4月12日、中国の温家宝総理は、日本の国会で演説し、衆参両院議員の拍手を受けた

 学生たちはとくに、日本の国会での温総理の演説を賞賛している。

 「温首相は演説の中で、未来に目を向け、積極的に前向きにものを見ることを重視した。これは私にとくに深い印象を残した」(現中学部二年男子)

 「温首相の演説は、日中両国の人々を満足させることができる初めての演説だった。彼は歴史問題に触れたが、それは穏やかなものであり、日本側の謝罪に対しても、肯定的に評価した。これは小泉内閣の時期にはまったく見られなかったことである」(現中学部三年男子)

 訪日期間中の温総理のその他の活動も好感を持って受け取られた。

 「温首相の笑顔は、非常に親しみのもてるものだった。日中関係がこうした勢いで発展して行き、絶えず改善されることを望みたい」(現中学部三年女子)

 「温首相が朝のジョギングで、日本の市民と言葉を交わし、交流したのは、人の心をつかむものだった」(現中学部一年女子)

 「温首相が野球を体験したことは、日本人に好感を持たれた」(現中学部二年女子)

 温総理の訪日によって学生たちは、今後の中日関係の発展に対し、確信を深めた。

 「日中関係はすでに『政冷経熱』から『政温経熱』に発展したと言われているが、さらに一歩進んで『政熱経熱』と言われるようにまで発展してほしい」(法律学部三年男子)

 「私は、日中経済関係はさらに『熱く』できると思う。日中は互いに、相手の国へ留学する人をますます増やすべきだ。そうすれば日中関係は、経済、政治、文化の三つの面で積極的な変化が起こるだろう」(法律学部三年男子)

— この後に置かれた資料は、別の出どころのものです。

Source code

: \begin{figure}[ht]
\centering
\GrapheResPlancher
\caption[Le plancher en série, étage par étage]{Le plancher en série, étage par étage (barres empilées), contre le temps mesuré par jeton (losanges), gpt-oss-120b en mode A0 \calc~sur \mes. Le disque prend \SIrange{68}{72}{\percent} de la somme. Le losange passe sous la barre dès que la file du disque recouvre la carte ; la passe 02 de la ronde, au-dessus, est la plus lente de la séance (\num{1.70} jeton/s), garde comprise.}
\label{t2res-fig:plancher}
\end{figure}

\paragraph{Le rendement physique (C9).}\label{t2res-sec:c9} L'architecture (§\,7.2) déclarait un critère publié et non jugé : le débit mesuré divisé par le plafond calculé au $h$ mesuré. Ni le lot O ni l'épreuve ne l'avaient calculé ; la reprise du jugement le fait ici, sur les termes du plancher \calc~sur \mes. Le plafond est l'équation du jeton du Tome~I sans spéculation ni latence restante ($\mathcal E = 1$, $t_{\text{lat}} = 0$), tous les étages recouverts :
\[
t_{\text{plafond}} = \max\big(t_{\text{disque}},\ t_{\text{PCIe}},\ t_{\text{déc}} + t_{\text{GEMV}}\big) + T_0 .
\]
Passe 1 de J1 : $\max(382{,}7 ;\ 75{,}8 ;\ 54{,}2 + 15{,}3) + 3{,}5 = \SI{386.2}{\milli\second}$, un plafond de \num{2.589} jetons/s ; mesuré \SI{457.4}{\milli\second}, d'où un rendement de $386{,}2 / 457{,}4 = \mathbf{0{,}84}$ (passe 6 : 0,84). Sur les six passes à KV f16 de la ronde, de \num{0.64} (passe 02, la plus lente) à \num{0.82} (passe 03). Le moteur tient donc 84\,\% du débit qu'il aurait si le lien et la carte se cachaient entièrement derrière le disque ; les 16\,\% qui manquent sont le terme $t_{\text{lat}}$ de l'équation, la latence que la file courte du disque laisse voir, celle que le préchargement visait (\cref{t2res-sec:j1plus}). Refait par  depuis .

 「日中関係が良い方向に発展するのは大変良いことだ。経済面では『中国脅威論』はほとんど消えうせ、日中間の貿易、投資、政府開発援助(ODA)、技術協力などを肯定的に取り扱うように変わった。中国経済の成長は恐ろしいことではない。日本人は次第に、積極的な角度から中国の発展の現実を受け入れることができるようになってきた。日本人の中国人に対する意識もだんだんと、積極的な変化が起こってきている」(現中学部三年男子)

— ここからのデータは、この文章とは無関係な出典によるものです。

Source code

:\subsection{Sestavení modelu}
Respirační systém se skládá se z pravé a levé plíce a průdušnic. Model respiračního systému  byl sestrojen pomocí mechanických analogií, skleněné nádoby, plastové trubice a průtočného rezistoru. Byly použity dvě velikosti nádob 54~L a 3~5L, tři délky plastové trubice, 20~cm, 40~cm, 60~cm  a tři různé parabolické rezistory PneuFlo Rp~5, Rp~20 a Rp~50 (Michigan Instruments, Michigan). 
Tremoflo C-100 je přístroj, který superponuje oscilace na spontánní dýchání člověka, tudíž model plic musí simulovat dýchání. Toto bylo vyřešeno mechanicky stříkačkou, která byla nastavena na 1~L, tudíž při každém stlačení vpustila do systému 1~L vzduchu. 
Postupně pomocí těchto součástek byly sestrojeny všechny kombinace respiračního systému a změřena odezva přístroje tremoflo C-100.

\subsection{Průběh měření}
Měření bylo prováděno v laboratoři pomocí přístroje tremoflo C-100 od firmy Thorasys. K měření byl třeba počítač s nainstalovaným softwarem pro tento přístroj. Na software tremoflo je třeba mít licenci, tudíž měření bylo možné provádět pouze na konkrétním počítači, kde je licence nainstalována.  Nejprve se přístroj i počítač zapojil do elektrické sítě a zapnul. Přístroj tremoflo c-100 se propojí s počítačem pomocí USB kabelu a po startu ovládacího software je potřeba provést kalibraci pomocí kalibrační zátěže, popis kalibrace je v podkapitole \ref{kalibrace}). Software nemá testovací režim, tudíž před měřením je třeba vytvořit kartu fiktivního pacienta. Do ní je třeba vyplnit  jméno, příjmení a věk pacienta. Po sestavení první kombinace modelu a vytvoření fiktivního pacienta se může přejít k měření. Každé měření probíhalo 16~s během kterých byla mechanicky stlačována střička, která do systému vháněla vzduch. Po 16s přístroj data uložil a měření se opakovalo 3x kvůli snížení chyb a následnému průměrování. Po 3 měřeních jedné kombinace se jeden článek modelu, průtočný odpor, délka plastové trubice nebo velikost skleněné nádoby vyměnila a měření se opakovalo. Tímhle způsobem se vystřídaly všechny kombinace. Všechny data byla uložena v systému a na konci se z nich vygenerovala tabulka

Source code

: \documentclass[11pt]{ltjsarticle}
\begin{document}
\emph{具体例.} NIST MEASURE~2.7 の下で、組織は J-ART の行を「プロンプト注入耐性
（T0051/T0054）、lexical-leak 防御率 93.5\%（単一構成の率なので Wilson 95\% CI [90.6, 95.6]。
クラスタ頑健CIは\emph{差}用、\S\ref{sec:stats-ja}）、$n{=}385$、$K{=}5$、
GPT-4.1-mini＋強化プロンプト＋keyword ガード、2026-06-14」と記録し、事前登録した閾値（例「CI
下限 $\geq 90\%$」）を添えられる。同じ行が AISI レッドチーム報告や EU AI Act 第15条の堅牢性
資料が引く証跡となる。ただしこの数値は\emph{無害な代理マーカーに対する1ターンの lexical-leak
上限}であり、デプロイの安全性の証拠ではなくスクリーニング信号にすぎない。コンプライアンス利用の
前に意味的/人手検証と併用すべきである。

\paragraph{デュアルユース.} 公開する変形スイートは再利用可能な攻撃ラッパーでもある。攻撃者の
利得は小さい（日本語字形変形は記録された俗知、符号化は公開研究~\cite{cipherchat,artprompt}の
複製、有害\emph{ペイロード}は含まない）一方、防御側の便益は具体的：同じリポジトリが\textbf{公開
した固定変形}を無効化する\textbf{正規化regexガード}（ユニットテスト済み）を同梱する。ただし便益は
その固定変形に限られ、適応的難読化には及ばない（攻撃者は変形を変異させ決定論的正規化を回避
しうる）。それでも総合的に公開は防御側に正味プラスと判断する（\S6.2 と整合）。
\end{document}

 しかし、中日関係の現状に対して、依然、不満や不安を感じる学生もいる。

 「私は日中関係が良好な状態になったとは言うことはまだできないと思う。さまざまな『トゲ』を解決する必要があるからだ」(法律学部四年男子)

 「現在、日中関係の改善は依然、表面的なものであり、ちょっとしたことが起これば両国関係が悪化しかねない」(現中学部二年女子)

 「温首相は自らの訪日を『氷を融かす旅』と言ったが、私も日中間のしこりが解け始めたと考えている。しかし人々は、氷が融けた後、いつまた気温が零度まで下がるか分からないと心配している。だから、日中関係は引き続き加熱して行かなければならない」(現中学部三年女子)

 「途中でやめれば、これまでの努力が泡になる。だから双方は引き続き、交流を深めなければならない」(現中学部三年女子)

 「日中経済関係は良好だと言うことができるが、日本人と中国人の心と心の距離はまだ非常に遠い。日本人と中国人は過去を知らなければならないし、またつとめて相手を理解したいという気持ちを持たなければならない。経済関係はもとより重要だが、もっと人と人との関係が仲良くなれたら、と希望する」(法律学部四年男子)

歴史問題をどう考えているか

 近代日本の対外侵略のあの歴史について、日本の大学生たちは確かに知識がきわめて乏しい。これは、戦後の日本の教育と関係がある。2005年5月、当時の日本の町村外務大臣も、日本の中学校の教科書が扱う歴史は明治維新までで、その後に進められた近代の侵略戦争の歴史に対する教育はない、と認めている。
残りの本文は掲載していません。